Verführer der Nacht
»Wie bitte? Wozu, in aller Welt?«
Er konzentrierte die ganze Kraft seiner schwarzen Augen auf sie, Augen, die ausgesprochen faszinierend waren. Hypnotisch. Verboten sexy. »Warum bemühen sich Männer im Allgemeinen um Frauen, Colby? Ich denke, das können Sie selbst herausfinden.« Seine Stimme war samtweich und rau zugleich, und sein Akzent machte eindeutig einen Teil seines Charmes aus.
Colby konnte fühlen, wie ihre Haut brannte. Kleine Flammen schienen an all ihren Nervenenden zu lecken. Sie warf ihm unter ihren langen Wimpern einen strengen Blick zu. »Ich glaube, Sie sind es einfach gewohnt, dass Ihnen die Frauen zu Füßen liegen, und ertragen es nicht, wenn eine es nicht tut. Ich bin ein praktischer Mensch, Rafael. Männer wie Sie bemühen sich nicht um Frauen wie mich.«
Sein Blick glitt wie ein Hauch von Samt über sie, vom Kopf bis zu den Zehenspitzen, und bewirkte, dass ihre Haut in Flammen stand und tiefe Röte ihr Gesicht überzog.

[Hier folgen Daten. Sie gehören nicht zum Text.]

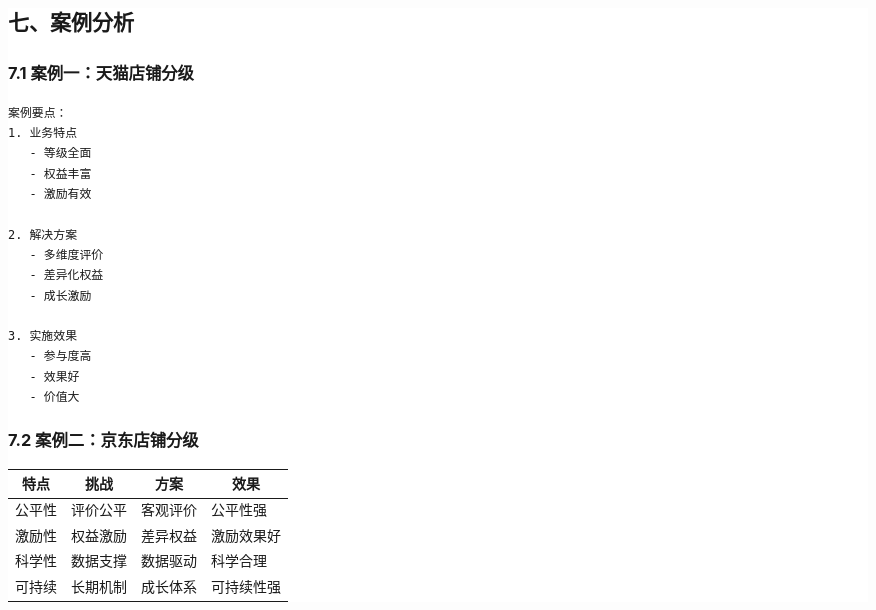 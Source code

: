 ## 七、案例分析

### 7.1 案例一：天猫店铺分级
```
案例要点：
1. 业务特点
   - 等级全面
   - 权益丰富
   - 激励有效

2. 解决方案
   - 多维度评价
   - 差异化权益
   - 成长激励

3. 实施效果
   - 参与度高
   - 效果好
   - 价值大
```

### 7.2 案例二：京东店铺分级
| 特点 | 挑战 | 方案 | 效果 |
|------|------|------|------|
| 公平性 | 评价公平 | 客观评价 | 公平性强 |
| 激励性 | 权益激励 | 差异权益 | 激励效果好 |
| 科学性 | 数据支撑 | 数据驱动 | 科学合理 |
| 可持续 | 长期机制 | 成长体系 | 可持续性强 |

»Sehen Sie, genau das meine ich«, warf sie ihm vor. »Sie haben Ihr Leben lang nichts anderes gemacht, als Frauen zu verführen, und ich betrachte Männer als Freunde oder Kollegen. Sie wissen doch gar nicht, wie man eine freundschaftliche Beziehung zu einer Frau aufbaut. Und ich weiß nicht, was ich mit einem Mann anfangen soll, der mich verführen will.«
Seine Zähne waren weißer denn je, sein Lächeln ein wenig spöttisch. »Ich glaube nicht, dass Sie die Situation, in der Sie sich befinden, ganz erfassen. Ich werbe um Sie, wie ein Mann um seine Braut wirbt. An einer Geliebten, die ein paar Nächte mein Bett mit mir teilt, bin ich nicht interessiert. Sie brauchen nicht zu wissen, wie man mit Verführung umgeht. Ich weiß darüber genug für uns beide.«
Colby schnappte hörbar nach Luft und starrte ihn mit offenem Mund an. »Hören Sie sich eigentlich noch selbst zu, wenn Sie diesen Mist verzapfen?« Sie sprang auf und entfernte sich hastig ein paar Schritte von ihm, um ihn nicht mi dem Zügel zu erwürgen. »Soll es etwa ein Kompliment sein dass Sie mich als Braut wollen und nicht als Geliebte? Wie viele hatten Sie denn schon? Gibt es nach der Hochzeit eine feste Zahl, oder überlassen Sie das dem Zufall?«
Sie war so schön, dass es ihm den Atem verschlug. In ihrer zierlichen Gestalt steckte ein eiserner Kern, ein unbezähmbarer, hart erkämpfter Stolz. Er schaute sie an und sah sich selbst mit ihren Augen. Was hatte er aus seinem Leben gemacht? Sie wusste nichts von ihm, kannte nur das von ihm und seinen Brüdern sorgfältig kultivierte Image des reichen Playboys.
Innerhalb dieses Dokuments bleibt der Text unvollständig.